■ What is required
Only one stretch of the records below should be repeated. It starts with the line containing "Timer:Play():Pause():Stop()" and goes on through the line containing "## Installation", exactly as written.

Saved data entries
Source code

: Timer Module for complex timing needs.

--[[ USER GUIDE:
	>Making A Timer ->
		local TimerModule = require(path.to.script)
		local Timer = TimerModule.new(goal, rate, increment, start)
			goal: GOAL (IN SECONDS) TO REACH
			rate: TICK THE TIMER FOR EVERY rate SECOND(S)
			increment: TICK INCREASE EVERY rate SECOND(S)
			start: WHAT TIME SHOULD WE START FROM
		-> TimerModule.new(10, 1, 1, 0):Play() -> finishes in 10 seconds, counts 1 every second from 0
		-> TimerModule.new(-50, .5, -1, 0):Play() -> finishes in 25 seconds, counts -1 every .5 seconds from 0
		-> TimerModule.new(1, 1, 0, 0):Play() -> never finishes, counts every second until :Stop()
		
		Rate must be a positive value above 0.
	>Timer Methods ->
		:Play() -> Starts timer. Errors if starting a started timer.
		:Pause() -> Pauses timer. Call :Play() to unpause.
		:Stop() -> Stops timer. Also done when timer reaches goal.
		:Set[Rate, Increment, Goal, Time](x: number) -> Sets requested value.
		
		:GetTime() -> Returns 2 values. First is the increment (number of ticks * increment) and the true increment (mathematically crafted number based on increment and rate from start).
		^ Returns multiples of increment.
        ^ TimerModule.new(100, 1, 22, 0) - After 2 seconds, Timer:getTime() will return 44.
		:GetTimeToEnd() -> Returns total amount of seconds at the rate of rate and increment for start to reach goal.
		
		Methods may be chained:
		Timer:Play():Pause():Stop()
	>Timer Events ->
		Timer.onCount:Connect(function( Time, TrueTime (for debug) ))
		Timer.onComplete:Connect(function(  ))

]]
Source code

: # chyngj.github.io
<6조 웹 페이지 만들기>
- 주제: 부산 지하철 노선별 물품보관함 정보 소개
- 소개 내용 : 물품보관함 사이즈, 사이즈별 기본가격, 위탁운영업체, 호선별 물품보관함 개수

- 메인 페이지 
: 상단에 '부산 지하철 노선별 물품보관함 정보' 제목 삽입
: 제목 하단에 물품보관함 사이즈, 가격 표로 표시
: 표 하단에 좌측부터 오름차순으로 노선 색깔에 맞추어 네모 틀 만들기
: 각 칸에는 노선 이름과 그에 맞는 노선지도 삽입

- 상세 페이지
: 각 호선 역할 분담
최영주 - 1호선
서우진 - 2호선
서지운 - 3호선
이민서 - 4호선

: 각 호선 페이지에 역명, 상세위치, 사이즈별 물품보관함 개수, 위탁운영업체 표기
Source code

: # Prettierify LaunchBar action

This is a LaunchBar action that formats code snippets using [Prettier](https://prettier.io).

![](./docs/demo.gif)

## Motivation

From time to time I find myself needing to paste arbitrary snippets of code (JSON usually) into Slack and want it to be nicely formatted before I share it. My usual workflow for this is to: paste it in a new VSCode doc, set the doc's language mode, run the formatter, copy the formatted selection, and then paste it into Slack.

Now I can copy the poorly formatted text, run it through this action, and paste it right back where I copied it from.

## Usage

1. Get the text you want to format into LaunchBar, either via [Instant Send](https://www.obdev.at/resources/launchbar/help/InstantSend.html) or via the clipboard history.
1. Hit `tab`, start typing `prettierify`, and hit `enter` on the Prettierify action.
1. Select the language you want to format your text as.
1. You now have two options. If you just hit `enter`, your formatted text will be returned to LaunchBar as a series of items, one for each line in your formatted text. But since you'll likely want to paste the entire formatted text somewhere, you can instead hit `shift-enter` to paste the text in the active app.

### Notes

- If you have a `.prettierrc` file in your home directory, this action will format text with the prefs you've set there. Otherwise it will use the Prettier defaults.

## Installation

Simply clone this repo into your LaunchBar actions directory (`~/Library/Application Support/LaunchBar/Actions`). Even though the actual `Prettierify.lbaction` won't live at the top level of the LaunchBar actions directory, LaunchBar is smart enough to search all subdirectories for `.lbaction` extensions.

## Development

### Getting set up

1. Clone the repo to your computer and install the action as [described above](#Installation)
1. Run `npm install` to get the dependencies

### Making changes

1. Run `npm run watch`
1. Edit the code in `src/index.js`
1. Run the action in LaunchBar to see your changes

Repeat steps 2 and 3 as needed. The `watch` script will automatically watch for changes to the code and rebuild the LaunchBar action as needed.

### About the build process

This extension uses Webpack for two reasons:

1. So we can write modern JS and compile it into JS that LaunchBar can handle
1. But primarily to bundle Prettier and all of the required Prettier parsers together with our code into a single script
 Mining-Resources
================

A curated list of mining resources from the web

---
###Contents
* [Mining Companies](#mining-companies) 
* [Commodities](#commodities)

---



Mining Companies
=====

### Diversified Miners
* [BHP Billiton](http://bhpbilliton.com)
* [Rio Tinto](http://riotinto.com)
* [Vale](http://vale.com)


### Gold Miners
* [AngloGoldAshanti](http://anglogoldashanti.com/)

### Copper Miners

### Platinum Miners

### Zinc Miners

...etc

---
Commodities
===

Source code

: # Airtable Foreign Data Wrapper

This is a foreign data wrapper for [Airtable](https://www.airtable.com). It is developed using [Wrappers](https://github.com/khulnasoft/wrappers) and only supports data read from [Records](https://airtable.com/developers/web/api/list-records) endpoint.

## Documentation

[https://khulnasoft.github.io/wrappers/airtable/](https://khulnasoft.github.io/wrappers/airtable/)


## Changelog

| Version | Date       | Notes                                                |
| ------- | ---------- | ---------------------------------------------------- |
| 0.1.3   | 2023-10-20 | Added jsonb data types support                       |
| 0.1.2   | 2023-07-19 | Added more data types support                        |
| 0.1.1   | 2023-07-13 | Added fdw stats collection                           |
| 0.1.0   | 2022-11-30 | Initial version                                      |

■ Task solution
		Timer:Play():Pause():Stop()
	>Timer Events ->
		Timer.onCount:Connect(function( Time, TrueTime (for debug) ))
		Timer.onComplete:Connect(function(  ))

]]
Source code

: # chyngj.github.io
<6조 웹 페이지 만들기>
- 주제: 부산 지하철 노선별 물품보관함 정보 소개
- 소개 내용 : 물품보관함 사이즈, 사이즈별 기본가격, 위탁운영업체, 호선별 물품보관함 개수

- 메인 페이지 
: 상단에 '부산 지하철 노선별 물품보관함 정보' 제목 삽입
: 제목 하단에 물품보관함 사이즈, 가격 표로 표시
: 표 하단에 좌측부터 오름차순으로 노선 색깔에 맞추어 네모 틀 만들기
: 각 칸에는 노선 이름과 그에 맞는 노선지도 삽입

- 상세 페이지
: 각 호선 역할 분담
최영주 - 1호선
서우진 - 2호선
서지운 - 3호선
이민서 - 4호선

: 각 호선 페이지에 역명, 상세위치, 사이즈별 물품보관함 개수, 위탁운영업체 표기
Source code

: # Prettierify LaunchBar action

This is a LaunchBar action that formats code snippets using [Prettier](https://prettier.io).

![](./docs/demo.gif)

## Motivation

From time to time I find myself needing to paste arbitrary snippets of code (JSON usually) into Slack and want it to be nicely formatted before I share it. My usual workflow for this is to: paste it in a new VSCode doc, set the doc's language mode, run the formatter, copy the formatted selection, and then paste it into Slack.

Now I can copy the poorly formatted text, run it through this action, and paste it right back where I copied it from.

## Usage

1. Get the text you want to format into LaunchBar, either via [Instant Send](https://www.obdev.at/resources/launchbar/help/InstantSend.html) or via the clipboard history.
1. Hit `tab`, start typing `prettierify`, and hit `enter` on the Prettierify action.
1. Select the language you want to format your text as.
1. You now have two options. If you just hit `enter`, your formatted text will be returned to LaunchBar as a series of items, one for each line in your formatted text. But since you'll likely want to paste the entire formatted text somewhere, you can instead hit `shift-enter` to paste the text in the active app.

### Notes

- If you have a `.prettierrc` file in your home directory, this action will format text with the prefs you've set there. Otherwise it will use the Prettier defaults.

## Installation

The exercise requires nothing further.